5 Q’s on Data Innovation with Hudson Hollister
Hudson Hollister is founder and executive director of the Data Transparency Coalition, a trade association that is advocating for policies that will require federal agencies to publish their data online using standardized, machine-readable, non-proprietary identifiers and markup languages. I asked Hudson to give me his take on how data transparency is unfolding in the federal government.
Castro: You’ve been leading the charge in the call for more open data in government. How does data transparency improve government?
Hollister: For government, data transparency means that public information is both published online and also electronically standardized in a way that makes it searchable and useful. Data transparency allows citizens to track what their government is doing. Data transparency also allows a government to better manage itself. Since there are so many separate silos within any government, the best way to make sure that public information is available to all managers and staff who need it is simply to publish it.
Data transparency isn’t merely good for government. In a democracy, data transparency is an obligation. Public information should be recognized as a public resource. The taxpayers who paid for its creation and collection should have full access to it.
And data transparency is good for the tech industry. The members of the Data Transparency Coalition, led by Teradata Corporation, understand that when more government data is published and standardized, they’ll be able to use it for all sorts of new business opportunities.

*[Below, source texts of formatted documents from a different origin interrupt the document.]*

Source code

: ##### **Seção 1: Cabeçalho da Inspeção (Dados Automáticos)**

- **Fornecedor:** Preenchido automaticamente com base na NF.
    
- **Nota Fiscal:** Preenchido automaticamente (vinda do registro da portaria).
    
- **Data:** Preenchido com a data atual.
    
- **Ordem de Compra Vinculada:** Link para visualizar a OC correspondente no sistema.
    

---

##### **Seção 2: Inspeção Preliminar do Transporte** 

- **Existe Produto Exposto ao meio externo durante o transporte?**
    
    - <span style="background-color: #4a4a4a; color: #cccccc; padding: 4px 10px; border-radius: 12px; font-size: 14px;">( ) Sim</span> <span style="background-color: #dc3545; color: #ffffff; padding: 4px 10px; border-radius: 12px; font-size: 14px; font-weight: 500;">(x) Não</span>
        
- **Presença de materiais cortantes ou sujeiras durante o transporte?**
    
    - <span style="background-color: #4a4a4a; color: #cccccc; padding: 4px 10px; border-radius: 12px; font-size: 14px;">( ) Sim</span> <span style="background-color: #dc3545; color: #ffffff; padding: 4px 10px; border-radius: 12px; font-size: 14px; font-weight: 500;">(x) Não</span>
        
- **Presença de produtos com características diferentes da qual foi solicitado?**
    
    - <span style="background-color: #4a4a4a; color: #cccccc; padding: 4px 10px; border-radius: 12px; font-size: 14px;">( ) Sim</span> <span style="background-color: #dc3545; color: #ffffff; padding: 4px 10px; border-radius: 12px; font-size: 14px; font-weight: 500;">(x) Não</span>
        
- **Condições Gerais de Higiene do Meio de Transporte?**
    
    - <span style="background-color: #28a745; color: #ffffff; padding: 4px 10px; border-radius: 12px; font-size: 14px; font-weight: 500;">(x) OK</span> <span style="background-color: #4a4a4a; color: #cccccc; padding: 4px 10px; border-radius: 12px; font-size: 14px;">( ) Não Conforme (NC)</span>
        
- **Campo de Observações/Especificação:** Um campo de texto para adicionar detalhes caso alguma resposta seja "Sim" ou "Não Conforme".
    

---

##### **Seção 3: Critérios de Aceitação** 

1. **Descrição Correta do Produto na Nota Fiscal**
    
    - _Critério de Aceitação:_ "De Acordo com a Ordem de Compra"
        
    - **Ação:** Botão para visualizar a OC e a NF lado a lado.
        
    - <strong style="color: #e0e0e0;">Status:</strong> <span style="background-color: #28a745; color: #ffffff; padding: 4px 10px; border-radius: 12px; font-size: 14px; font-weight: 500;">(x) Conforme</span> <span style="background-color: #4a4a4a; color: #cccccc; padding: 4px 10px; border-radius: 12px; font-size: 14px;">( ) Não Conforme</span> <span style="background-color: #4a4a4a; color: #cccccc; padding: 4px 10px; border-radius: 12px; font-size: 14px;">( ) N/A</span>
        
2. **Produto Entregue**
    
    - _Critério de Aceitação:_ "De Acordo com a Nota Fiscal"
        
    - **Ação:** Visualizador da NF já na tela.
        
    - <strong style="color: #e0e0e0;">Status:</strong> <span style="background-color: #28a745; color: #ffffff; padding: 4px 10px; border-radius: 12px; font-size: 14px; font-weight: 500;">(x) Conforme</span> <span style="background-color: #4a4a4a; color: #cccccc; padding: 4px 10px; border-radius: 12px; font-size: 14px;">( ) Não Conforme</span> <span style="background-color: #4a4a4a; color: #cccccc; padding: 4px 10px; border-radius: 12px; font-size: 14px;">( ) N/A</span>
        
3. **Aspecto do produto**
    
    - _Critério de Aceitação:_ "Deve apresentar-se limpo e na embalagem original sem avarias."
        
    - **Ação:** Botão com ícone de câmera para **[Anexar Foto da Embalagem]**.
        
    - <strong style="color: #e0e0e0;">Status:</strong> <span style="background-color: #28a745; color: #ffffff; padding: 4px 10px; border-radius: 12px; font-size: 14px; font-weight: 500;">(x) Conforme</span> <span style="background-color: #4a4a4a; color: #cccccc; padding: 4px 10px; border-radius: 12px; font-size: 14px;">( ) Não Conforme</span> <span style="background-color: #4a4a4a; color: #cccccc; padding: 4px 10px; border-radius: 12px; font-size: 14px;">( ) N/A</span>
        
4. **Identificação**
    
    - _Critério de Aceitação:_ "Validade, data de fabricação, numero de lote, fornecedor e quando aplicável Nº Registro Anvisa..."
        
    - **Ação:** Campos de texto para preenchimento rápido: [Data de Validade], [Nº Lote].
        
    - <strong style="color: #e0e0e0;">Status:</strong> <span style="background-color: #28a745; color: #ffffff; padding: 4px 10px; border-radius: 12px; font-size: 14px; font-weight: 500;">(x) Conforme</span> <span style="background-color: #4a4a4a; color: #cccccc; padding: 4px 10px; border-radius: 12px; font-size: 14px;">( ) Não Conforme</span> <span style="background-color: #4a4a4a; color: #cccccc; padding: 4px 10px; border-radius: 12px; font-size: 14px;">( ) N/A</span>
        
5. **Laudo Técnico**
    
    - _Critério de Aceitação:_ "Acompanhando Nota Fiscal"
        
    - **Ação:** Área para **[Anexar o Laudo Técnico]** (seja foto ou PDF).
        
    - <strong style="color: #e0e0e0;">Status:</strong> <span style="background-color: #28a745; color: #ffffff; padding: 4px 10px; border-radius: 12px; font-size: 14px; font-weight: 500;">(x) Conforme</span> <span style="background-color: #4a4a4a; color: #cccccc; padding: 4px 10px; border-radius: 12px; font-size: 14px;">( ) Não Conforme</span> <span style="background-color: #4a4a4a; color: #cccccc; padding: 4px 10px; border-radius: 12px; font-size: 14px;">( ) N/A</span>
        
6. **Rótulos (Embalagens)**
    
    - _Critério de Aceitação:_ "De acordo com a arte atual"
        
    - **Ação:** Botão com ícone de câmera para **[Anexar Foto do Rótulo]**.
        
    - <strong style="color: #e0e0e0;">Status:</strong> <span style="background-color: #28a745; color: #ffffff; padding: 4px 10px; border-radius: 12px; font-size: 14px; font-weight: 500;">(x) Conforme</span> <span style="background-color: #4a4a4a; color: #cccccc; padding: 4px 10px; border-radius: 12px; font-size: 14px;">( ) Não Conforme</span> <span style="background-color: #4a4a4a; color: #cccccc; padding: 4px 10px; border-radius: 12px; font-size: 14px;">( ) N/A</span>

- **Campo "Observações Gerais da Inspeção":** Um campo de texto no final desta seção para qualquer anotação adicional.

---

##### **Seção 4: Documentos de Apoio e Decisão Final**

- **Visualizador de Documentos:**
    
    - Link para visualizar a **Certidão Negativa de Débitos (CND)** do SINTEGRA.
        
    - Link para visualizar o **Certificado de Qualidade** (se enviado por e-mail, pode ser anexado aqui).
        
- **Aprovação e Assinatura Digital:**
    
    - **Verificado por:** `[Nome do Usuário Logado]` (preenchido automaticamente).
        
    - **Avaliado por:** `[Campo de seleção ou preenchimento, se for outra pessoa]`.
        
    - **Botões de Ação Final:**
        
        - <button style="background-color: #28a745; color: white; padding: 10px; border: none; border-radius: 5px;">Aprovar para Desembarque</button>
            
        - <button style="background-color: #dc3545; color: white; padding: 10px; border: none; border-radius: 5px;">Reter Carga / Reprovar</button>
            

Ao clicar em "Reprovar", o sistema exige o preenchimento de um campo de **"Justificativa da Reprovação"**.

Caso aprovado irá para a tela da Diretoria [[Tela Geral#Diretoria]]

We need data transparency for just about every type of information that any government generates (or requires someone else to report): spending data, management and performance reports, regulatory rules and filings, legislative actions, and judicial documents. And unfortunately the U.S. government does not deliver data transparency in any those five overlapping areas.

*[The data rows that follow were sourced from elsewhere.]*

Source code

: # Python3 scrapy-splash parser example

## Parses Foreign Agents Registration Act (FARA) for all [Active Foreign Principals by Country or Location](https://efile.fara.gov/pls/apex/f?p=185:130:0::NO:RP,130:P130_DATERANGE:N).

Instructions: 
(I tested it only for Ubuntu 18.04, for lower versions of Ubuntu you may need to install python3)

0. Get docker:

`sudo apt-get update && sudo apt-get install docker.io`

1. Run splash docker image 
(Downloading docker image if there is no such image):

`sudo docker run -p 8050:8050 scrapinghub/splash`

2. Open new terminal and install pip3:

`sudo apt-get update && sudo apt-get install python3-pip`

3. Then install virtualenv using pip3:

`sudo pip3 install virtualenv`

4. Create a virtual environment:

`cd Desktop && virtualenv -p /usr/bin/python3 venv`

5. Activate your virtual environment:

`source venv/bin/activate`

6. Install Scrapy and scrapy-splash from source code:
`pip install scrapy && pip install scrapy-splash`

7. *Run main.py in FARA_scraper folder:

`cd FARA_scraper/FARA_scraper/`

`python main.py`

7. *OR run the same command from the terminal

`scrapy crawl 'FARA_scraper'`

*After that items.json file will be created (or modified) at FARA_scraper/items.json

Castro: Can you give some examples, either in the United States or in other countries, of where the government has used data successfully?
Hollister: We’re nowhere near true data transparency in the United States, but we do have some examples from innovative agencies that give us a hint of what’s possible.

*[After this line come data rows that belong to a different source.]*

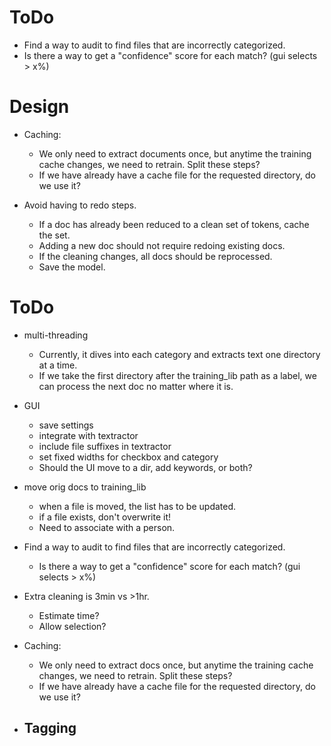 # ToDo

* Find a way to audit to find files that are incorrectly categorized.
* Is there a way to get a "confidence" score for each match?   (gui selects > x%)

# Design

* Caching:
	- We only need to extract documents once, but anytime the training cache changes, we need to retrain.  Split these steps?
	- If we have already have a cache file for the requested directory, do we use it?

* Avoid having to redo steps.
	- If a doc has already been reduced to a clean set of tokens, cache the set.
	- Adding a new doc should not require redoing existing docs.
	- If the cleaning changes, all docs should be reprocessed.
	- Save the model.

# ToDo

* multi-threading
	- Currently, it dives into each category and extracts text one directory at a time.
	- If we take the first directory after the training_lib path as a label, we can process the next doc no matter where it is.

* GUI
	- save settings
	- integrate with textractor
	- include file suffixes in textractor
	- set fixed widths for checkbox and category
	- Should the UI move to a dir, add keywords, or both?

* move orig docs to training_lib
	- when a file is moved, the list has to be updated.
	- if a file exists, don't overwrite it!
	- Need to associate with a person.

* Find a way to audit to find files that are incorrectly categorized.
	- Is there a way to get a "confidence" score for each match?   (gui selects > x%)
* Extra cleaning is 3min vs >1hr.
	- Estimate time?
	- Allow selection?
* Caching:
	- We only need to extract docs once, but anytime the training cache changes, we need to retrain.  Split these steps?
	- If we have already have a cache file for the requested directory, do we use it?

* Tagging
	-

In the spending area, we got our first taste of data transparency from the Recovery Accountability and Transparency Board, the temporary agency that was created to oversee the U.S. federal stimulus spending starting in 2009. The Recovery Board decided to take all the reports that grantees and contractors who received stimulus money were submitting to 28 separate federal agencies, put them in a standardized XML format, and publish them online for everyone to see on Recovery.gov. This allowed both the public and the government a more complete, accurate, and searchable view of spending – albeit only stimulus spending, not all spending – than ever before. And both the public and the government made good use of it. Activists used Recovery.gov to find local examples of both successful stimulus projects and wasteful ones and used them to call for change. Inspectors general at all the agencies used Recovery.gov to deploy sophisticated data analysis tools to find fraud. They recovered $40 million from questionable grantees and contractors and they prevented an additional $30 million from being paid out in the first place.
In the regulatory area, one good example of data transparency comes from the Securities and Exchange Commission. In 2009, the SEC started requiring public companies to submit their financial statements in the XBRL format as well as in plain text. This means that every number has an individual electronic tag, making it possible for investors to track companies’ performance across time and against competitors’ without having to enter the data into their own systems or spreadsheets (or pay someone else to do that). The SEC’s system isn’t anywhere near complete. It only applies to financial statements and doesn’t cover the other information that companies submit. But it’s a great start, and tech start-ups are inventing software that uses this data to make financial analysis faster, better, and cheaper.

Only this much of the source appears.